-- RECORD SET follows --

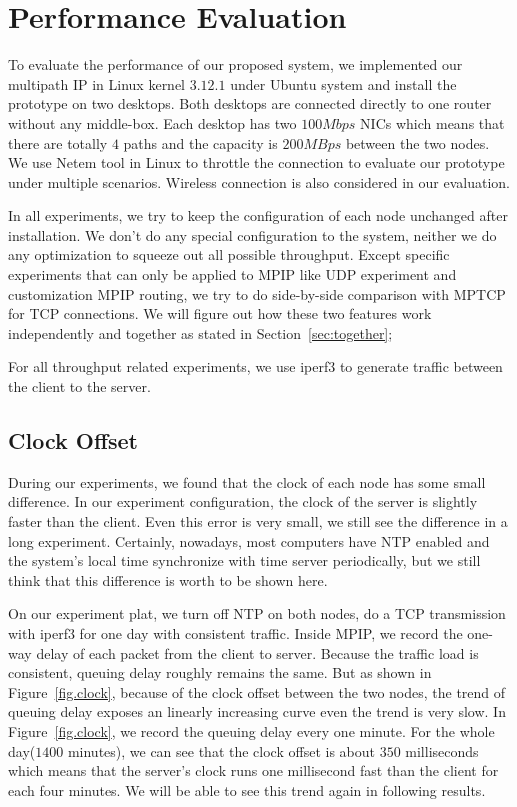 \section{Performance Evaluation}
\label{sec:evaluation}

To evaluate the performance of our proposed system, we implemented our multipath IP in Linux kernel $3.12.1$ under Ubuntu system and install the prototype on two desktops. Both desktops are connected directly to one router without any middle-box. Each desktop has two $100Mbps$ NICs which means that there are totally $4$ paths and the capacity is $200MBps$ between the two nodes. We use Netem tool in Linux to throttle the connection to evaluate our prototype under multiple scenarios. Wireless connection is also considered in our evaluation.

In all experiments, we try to keep the configuration of each node unchanged after installation. We don't do any special configuration to the system, neither we do any optimization to squeeze out all possible throughput. Except specific experiments that can only be applied to MPIP like UDP experiment and customization MPIP routing, we try to do side-by-side comparison with MPTCP for TCP connections. We will figure out how these two features work independently and together as stated in Section~\ref{sec:together};

For all throughput related experiments, we use iperf3 to generate traffic between the client to the server.


\subsection{Clock Offset}
\label{sec:clock}

During our experiments, we found that the clock of each node has some small difference. In our experiment configuration, the clock of the server is slightly faster than the client. Even this error is very small, we still see the difference in a long experiment.
Certainly, nowadays, most computers have NTP enabled and the system's local time synchronize with time server periodically, but we still think that this difference is worth to be shown here.

On our experiment plat, we turn off NTP on both nodes, do a TCP transmission with iperf3 for one day with consistent traffic. Inside MPIP, we record the one-way delay of each packet from the client to server. Because the traffic load is consistent, queuing delay roughly remains the same. But as shown in Figure~\ref{fig.clock}, because of the clock offset between the two nodes, the trend of queuing delay exposes an linearly increasing curve even the trend is very slow. In Figure~\ref{fig.clock}, we record the queuing delay every one minute. For the whole day($1400$ minutes), we can see that the clock offset is about $350$ milliseconds which means that the server's clock runs one millisecond fast than the client for each four minutes. We will be able to see this trend again in following results.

-- RECORD SET concluded --

▸ **TRY IT**
The output should be exactly the lines above from the line containing "For all throughput" to the line containing "Certainly, nowadays, most", inclusive, with no other lines.

▸ **THE COMPLETED TASK**
For all throughput related experiments, we use iperf3 to generate traffic between the client to the server.


\subsection{Clock Offset}
\label{sec:clock}

During our experiments, we found that the clock of each node has some small difference. In our experiment configuration, the clock of the server is slightly faster than the client. Even this error is very small, we still see the difference in a long experiment.
Certainly, nowadays, most computers have NTP enabled and the system's local time synchronize with time server periodically, but we still think that this difference is worth to be shown here.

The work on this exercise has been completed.